Assignment:
Copy each line of the entries that includes the word "formulas".

(Dataset entries)
_____

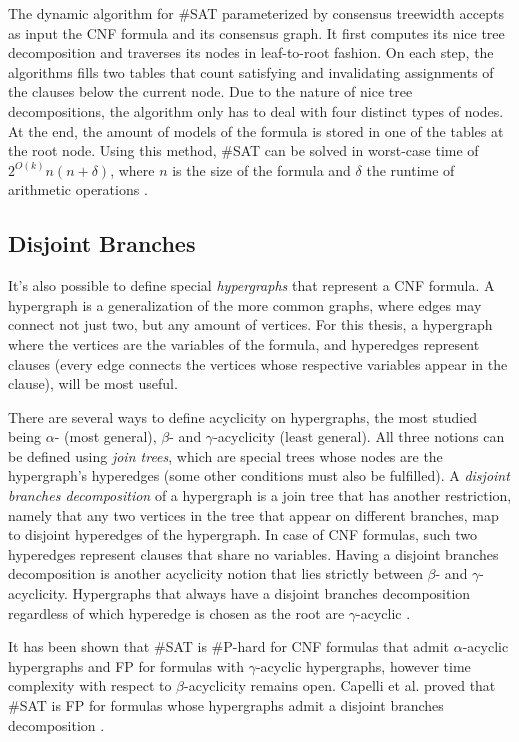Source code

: \documentclass{article}
\begin{document}
The dynamic algorithm for \#SAT parameterized by consensus treewidth accepts as input the CNF formula and its consensus graph.
It first computes its nice tree decomposition and traverses its nodes in leaf-to-root fashion.
On each step, the algorithms fills two tables that count satisfying and invalidating assignments of the clauses below the current node.
Due to the nature of nice tree decompositions, the algorithm only has to deal with  four distinct types of nodes.
At the end, the amount of models of the formula is stored in one of the tables at the root node.
Using this method, \#SAT can be solved in worst-case time of $2^{O(k)} n(n+\delta)$, where $n$ is the size of the formula and $\delta$ the runtime of arithmetic operations \cite{DBLP:conf/sat/GanianS17}.

\subsection{Disjoint Branches}

It's also possible to define special {\em hypergraphs} that represent a CNF formula.
A hypergraph is a generalization of the more common graphs, where edges may connect not just two, but any amount of vertices.
For this thesis, a hypergraph where the vertices are the variables of the formula, and hyperedges represent clauses (every edge connects the vertices whose respective variables appear in the clause), will be most useful.

There are several ways to define acyclicity on hypergraphs, the most studied being $\alpha$- (most general), $\beta$- and $\gamma$-acyclicity (least general).
All three notions can be defined using {\em join trees}, which are special trees whose nodes are the hypergraph's hyperedges (some other conditions must also be fulfilled).
A {\em disjoint branches decomposition} of a hypergraph is a join tree that has another restriction, namely that any two vertices in the tree that appear on different branches, map to disjoint hyperedges of the hypergraph.
In case of CNF formulas, such two hyperedges represent clauses that share no variables.
Having a disjoint branches decomposition is another acyclicity notion that lies strictly between $\beta$- and $\gamma$-acyclicity.
Hypergraphs that always have a disjoint branches decomposition regardless of which hyperedge is chosen as the root are $\gamma$-acyclic \cite{DBLP:conf/sat/CapelliDM14}.

It has been shown that \#SAT is \#P-hard for CNF formulas that admit $\alpha$-acyclic hypergraphs and FP for formulas with $\gamma$-acyclic hypergraphs, however time complexity with respect to $\beta$-acyclicity remains open.
Capelli et al. proved that \#SAT is FP for formulas whose hypergraphs admit a disjoint branches decomposition \cite{DBLP:conf/sat/CapelliDM14}.
\end{document}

_____

Worked solution:
In case of CNF formulas, such two hyperedges represent clauses that share no variables.
It has been shown that \#SAT is \#P-hard for CNF formulas that admit $\alpha$-acyclic hypergraphs and FP for formulas with $\gamma$-acyclic hypergraphs, however time complexity with respect to $\beta$-acyclicity remains open.
Capelli et al. proved that \#SAT is FP for formulas whose hypergraphs admit a disjoint branches decomposition \cite{DBLP:conf/sat/CapelliDM14}.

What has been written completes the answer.